• Information provided
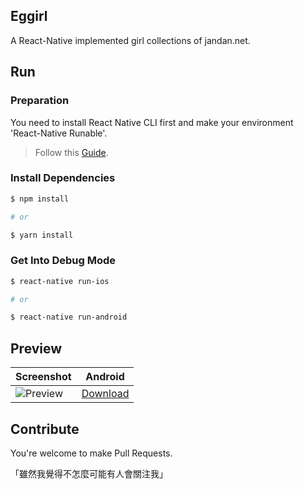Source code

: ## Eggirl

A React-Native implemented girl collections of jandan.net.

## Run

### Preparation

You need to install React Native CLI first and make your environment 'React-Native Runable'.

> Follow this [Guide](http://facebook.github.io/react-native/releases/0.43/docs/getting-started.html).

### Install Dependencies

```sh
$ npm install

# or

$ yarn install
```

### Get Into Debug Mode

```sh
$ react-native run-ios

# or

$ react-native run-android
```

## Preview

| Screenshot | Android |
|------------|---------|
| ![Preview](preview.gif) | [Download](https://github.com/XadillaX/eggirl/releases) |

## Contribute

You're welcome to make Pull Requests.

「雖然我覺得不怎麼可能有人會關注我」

• What to work on
Each entry, start to finish, goes into your copy exactly; the pictures stay out.

• Solution
Source code

: ## Eggirl

A React-Native implemented girl collections of jandan.net.

## Run

### Preparation

You need to install React Native CLI first and make your environment 'React-Native Runable'.

> Follow this [Guide](http://facebook.github.io/react-native/releases/0.43/docs/getting-started.html).

### Install Dependencies

```sh
$ npm install

# or

$ yarn install
```

### Get Into Debug Mode

```sh
$ react-native run-ios

# or

$ react-native run-android
```

## Preview

| Screenshot | Android |
|------------|---------|
| ![Preview](preview.gif) | [Download](https://github.com/XadillaX/eggirl/releases) |

## Contribute

You're welcome to make Pull Requests.

「雖然我覺得不怎麼可能有人會關注我」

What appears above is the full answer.